United States District Court, N.D. California, San Jose Division

May 2, 2018

RAI INDUSTRIAL FABRICATORS, LLC, et al., Plaintiffs,
v.
FEDERAL INSURANCE COMPANY, et al., Defendants.

          ORDER GRANTING IN PART AND DENYING IN PART SAUER'S MOTION TO DISMISS AGATE STEEL'S FIRST AMENDED COUNTERCLAIM; DENYING SAUER'S MOTION TO STRIKE ALLEGATIONS RE: DKT. NO. 82

          EDWARD J. DAVILA UNITED STATES DISTRICT JUDGE

         I. INTRODUCTION

         Subcontractor Agate Steel, Inc. ("Agate") filed a First Amended Counterclaim ("FAC") against general contractor Sauer Incorporated ("Sauer") asserting claims for (1) breach of contract (extra work), (2) breach of contract (delay and disruption), (3) unjust enrichment, and (4) breach of the implied covenant of good faith and fair dealing. Sauer moves to dismiss the second through fourth claims pursuant to Rule 12(b)(6), Fed.R.Civ.P. Sauer also moves to strike allegations regarding the parties' "reasonable contemplation" and Agate Steel's demand for attorneys' fees in the unjust enrichment claim. The Court finds it appropriate to take the motions under submission for decision without oral argument pursuant to Civil Local Rule 7-1(b). For the reasons set forth below, Sauer's motion to dismiss is granted in part and denied in part, and Sauer's motion to strike is denied.

         II. BACKGROUND

         Sauer entered into an agreement with the U.S. Army Engineer District, Louisville to design and construct the federally-owned project known as Operational Readiness Training Complex at Fort Hunter Liggett, California (the "Project"). Sauer entered into a Subcontract Agreement with Agate for the erection of structural and miscellaneous steel for the Project (the "Erection Subcontract" or "Subcontract"). The Subcontract Scope of Work provision provided as follows: "Subcontractor shall furnish all labor, materials, equipment, tools, supplies and all other things necessary to complete diligently and timely the work identified in the attached Schedule A ('Work') for STRUCTURAL AND MISCELLANEOUS STEEL (ERECTION ONLY)." Dkt. No. 40, p.23. The Subcontract included a "no damage for delay clause" providing in pertinent part as follows:

3. Delays.
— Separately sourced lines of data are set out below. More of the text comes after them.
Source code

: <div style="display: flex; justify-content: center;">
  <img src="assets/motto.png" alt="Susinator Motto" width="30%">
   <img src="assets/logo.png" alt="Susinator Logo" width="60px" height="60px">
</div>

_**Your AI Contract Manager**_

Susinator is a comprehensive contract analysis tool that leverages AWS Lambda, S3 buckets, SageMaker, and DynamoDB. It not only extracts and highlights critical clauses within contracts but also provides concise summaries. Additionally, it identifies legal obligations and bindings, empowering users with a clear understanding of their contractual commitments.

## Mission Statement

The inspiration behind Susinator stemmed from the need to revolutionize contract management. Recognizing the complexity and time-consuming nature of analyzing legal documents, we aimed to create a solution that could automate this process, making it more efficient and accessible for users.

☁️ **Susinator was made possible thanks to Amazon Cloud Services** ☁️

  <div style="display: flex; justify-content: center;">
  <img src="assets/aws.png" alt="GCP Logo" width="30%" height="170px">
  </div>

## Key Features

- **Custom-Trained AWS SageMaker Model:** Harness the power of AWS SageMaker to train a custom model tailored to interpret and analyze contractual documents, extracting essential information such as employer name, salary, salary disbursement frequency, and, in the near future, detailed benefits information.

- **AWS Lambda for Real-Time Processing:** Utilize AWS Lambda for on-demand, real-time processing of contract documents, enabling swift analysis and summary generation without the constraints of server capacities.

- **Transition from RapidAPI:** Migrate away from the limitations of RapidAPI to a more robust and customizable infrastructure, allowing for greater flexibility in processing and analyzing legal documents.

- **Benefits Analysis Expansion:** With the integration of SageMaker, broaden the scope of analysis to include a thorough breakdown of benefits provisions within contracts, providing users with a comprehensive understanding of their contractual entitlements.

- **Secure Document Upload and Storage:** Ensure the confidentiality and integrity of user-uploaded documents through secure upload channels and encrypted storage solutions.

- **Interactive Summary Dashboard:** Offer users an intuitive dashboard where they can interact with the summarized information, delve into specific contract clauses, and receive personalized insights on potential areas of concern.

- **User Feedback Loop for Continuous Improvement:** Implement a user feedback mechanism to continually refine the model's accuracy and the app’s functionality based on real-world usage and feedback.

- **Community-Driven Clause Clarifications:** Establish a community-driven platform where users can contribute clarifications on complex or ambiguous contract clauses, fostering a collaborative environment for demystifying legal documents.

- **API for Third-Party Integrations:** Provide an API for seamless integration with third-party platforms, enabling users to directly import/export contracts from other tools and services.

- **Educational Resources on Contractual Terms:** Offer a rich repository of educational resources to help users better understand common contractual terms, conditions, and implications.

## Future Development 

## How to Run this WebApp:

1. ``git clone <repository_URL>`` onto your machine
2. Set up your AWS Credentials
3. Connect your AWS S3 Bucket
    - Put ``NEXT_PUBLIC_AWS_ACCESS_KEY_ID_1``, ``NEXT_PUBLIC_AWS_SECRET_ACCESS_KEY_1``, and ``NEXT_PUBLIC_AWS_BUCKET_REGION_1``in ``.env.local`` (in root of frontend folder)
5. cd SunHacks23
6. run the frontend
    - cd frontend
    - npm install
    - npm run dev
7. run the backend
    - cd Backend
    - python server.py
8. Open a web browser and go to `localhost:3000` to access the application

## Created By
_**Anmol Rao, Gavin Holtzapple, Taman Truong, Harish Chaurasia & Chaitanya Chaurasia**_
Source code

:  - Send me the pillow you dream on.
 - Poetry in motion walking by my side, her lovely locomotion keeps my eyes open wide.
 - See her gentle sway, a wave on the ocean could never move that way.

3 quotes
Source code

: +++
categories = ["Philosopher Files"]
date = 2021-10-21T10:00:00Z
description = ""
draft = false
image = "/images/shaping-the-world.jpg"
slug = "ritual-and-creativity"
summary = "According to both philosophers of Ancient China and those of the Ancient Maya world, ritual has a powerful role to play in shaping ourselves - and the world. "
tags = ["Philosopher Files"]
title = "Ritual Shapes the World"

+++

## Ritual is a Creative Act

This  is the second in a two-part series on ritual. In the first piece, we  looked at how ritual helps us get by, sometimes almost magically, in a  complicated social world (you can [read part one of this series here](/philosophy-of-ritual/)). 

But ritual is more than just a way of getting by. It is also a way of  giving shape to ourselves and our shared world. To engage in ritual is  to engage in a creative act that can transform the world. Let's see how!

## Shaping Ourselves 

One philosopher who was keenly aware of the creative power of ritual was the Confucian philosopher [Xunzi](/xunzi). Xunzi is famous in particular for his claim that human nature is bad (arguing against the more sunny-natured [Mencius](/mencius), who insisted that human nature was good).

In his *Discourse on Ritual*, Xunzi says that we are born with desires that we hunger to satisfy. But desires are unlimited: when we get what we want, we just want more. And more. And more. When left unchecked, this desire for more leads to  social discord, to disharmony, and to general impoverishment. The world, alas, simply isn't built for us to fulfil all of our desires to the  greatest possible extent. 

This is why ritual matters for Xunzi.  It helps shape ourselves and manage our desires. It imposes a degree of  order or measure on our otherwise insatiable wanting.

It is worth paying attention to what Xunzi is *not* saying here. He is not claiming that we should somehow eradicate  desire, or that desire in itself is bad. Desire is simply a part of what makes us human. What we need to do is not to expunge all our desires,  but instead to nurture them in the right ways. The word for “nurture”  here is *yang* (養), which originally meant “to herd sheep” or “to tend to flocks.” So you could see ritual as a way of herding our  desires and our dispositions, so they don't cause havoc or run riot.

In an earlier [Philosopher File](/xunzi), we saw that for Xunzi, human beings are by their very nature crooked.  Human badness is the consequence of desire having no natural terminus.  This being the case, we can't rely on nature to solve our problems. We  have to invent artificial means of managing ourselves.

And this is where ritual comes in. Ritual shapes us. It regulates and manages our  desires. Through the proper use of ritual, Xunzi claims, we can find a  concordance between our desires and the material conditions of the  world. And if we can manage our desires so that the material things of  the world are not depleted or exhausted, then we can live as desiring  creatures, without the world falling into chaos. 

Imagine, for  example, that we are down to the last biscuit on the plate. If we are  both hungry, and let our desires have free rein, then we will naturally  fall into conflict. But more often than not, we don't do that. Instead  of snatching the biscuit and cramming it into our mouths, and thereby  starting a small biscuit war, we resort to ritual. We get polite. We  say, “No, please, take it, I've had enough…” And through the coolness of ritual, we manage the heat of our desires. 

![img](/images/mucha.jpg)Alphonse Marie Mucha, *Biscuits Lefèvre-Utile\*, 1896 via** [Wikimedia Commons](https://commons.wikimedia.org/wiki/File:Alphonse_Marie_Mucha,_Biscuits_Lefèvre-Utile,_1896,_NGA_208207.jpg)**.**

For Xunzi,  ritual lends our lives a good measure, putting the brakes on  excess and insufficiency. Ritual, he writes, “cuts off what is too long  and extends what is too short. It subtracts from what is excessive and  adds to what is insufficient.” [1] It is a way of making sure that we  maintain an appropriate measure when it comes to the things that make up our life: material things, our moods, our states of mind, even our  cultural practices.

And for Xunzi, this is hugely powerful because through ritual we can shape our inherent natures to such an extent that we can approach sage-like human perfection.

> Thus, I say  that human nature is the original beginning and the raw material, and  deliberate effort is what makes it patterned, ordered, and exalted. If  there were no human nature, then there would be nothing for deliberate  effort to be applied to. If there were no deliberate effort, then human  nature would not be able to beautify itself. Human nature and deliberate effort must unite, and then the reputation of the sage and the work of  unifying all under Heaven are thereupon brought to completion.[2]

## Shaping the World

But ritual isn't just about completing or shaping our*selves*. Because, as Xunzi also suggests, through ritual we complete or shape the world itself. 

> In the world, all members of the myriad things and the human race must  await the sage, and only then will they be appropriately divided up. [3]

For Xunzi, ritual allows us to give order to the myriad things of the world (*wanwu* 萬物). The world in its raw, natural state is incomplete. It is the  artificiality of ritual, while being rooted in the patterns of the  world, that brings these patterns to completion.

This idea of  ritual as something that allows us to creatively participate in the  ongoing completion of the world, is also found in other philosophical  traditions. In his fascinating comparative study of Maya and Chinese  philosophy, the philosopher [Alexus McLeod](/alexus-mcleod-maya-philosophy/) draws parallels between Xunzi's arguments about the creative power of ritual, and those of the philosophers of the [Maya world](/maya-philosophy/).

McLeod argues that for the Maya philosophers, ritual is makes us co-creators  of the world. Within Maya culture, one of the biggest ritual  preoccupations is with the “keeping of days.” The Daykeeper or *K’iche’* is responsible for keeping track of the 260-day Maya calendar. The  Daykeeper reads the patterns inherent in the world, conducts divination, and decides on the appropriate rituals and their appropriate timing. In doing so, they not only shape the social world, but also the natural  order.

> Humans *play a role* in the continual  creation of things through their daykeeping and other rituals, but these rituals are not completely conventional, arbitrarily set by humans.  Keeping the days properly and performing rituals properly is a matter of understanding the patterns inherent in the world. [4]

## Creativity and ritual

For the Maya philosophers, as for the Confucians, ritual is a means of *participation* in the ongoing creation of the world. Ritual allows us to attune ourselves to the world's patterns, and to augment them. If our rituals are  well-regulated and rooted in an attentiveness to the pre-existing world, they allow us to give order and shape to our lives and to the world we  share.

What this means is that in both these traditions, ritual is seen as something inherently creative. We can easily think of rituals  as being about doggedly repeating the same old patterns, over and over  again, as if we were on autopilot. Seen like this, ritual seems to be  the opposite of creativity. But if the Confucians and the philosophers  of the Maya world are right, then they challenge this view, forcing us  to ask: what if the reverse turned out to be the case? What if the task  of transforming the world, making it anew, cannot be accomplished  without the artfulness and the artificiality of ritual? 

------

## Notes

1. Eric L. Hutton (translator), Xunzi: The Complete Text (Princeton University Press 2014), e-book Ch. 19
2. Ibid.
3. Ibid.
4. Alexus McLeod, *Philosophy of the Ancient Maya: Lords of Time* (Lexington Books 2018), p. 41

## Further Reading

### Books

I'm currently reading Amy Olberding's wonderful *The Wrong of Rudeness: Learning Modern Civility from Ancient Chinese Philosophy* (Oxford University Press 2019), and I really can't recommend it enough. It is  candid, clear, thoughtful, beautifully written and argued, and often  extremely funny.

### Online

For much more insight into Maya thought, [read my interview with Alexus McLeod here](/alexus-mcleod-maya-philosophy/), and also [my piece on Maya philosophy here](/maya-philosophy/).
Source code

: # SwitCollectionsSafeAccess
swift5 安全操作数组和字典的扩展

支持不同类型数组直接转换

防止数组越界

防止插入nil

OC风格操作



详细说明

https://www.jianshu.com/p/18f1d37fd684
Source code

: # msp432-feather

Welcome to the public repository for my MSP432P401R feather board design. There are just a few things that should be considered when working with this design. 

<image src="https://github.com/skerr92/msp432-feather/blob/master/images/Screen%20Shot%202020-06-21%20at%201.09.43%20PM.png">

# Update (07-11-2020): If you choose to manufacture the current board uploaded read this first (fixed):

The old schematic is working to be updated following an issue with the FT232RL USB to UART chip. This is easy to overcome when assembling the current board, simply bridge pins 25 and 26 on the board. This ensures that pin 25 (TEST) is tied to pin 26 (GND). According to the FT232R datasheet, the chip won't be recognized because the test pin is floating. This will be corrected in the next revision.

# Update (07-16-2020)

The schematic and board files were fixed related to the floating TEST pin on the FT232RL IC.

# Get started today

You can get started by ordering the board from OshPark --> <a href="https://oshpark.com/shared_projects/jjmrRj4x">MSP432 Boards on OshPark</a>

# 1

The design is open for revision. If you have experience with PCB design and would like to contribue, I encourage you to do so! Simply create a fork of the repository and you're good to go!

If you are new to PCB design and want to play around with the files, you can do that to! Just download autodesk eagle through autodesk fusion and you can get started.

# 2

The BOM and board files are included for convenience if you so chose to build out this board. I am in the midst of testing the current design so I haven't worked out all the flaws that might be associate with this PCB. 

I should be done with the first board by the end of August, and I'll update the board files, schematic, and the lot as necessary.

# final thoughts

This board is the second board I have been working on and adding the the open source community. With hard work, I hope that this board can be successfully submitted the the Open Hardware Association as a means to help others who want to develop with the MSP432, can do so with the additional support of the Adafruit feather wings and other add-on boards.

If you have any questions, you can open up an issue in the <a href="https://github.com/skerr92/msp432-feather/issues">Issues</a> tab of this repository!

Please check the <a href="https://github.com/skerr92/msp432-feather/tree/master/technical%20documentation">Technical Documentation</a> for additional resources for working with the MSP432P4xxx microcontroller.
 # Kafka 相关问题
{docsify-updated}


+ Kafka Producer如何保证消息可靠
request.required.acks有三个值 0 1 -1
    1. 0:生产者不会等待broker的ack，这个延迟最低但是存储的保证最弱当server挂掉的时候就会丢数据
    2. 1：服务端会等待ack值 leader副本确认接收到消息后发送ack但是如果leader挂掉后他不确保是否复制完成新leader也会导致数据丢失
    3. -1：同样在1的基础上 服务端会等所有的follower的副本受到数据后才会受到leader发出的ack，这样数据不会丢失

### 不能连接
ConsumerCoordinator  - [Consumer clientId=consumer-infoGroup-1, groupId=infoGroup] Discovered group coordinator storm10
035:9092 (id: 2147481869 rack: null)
Sauer shall not be liable to [Agate] for any delay, disruption or interference to [Agate's] Work caused by (1) the act, omission, neglect or default of the Owner or its contractors, subcontractors, employees, servants, agents or consultants, (2) fire, earthquake, natural disaster or other casualty, (3) riots, strikes, or other combined action of the workmen or others, (4) unusually severe weather conditions, (5) changes ordered in the Work, (6) late delivery of the site to [Agate], (7) delay in receiving material or equipment supplied by Sauer, the Owner or others, (8) failure by Sauer or Owner to furnish change authorization, (9) defects in plans and specifications, (10) unexpected soil or other physical conditions, (11) suspension of work upon order of Sauer or the Owner, (12) any extraordinary conditions arising out of war or governmental regulations, (13) any other cause beyond Sauer's direct control; provided, however, Sauer will cooperate with [Agate] in submitting against the Owner any just claim arising from any such delay that is permitted by the General Contract. [Agate] agrees to give Sauer notice within the time required by the General Contract for such claims. [Agate] shall not be entitled to any time extension, cost reimbursement, compensation or damages for any delay, disruption or interference to the Work due to these causes, except to the extent that Sauer is entitled to and actually receives a corresponding time extension, cost reimbursement, compensation or damages from the Owner under the General Contract. [Agate] agrees to accept as its sole relief the relief, if any, that Sauer, on behalf of [Agate], actually receives from the Owner. The granting of such relief by the Owner for these matters shall be an express condition precedent to Sauer's duty of granting relief to [Agate] for such matters. [Agate] shall reimburse Sauer for all reasonable expenses incurred by Sauer in submitting any such claims on behalf of Subcontractor.
Should [Agate's] work be delayed, disrupted, or interfered with solely as a result of the acts or omissions of Sauer or anyone employed by Sauer on the Project, then [Agate] shall receive an extension of time equal to the actual delay to critical path activities caused by these delays, as determined by Sauer . . . . An extension of time, as determined by Sauer, or the decision that no extension of time shall be allowed, shall be [Agate's] sole remedy for delay. In exchange, [Agate] expressly waives the right to bring against Sauer any claim for damage or delay, inefficiency, disruption, acceleration, interference, extra work resulting from such delay, extended overhead, wage escalation, overtime wage provisions, lost opportunity or lost profit or financial impact on [Agate's] other projects.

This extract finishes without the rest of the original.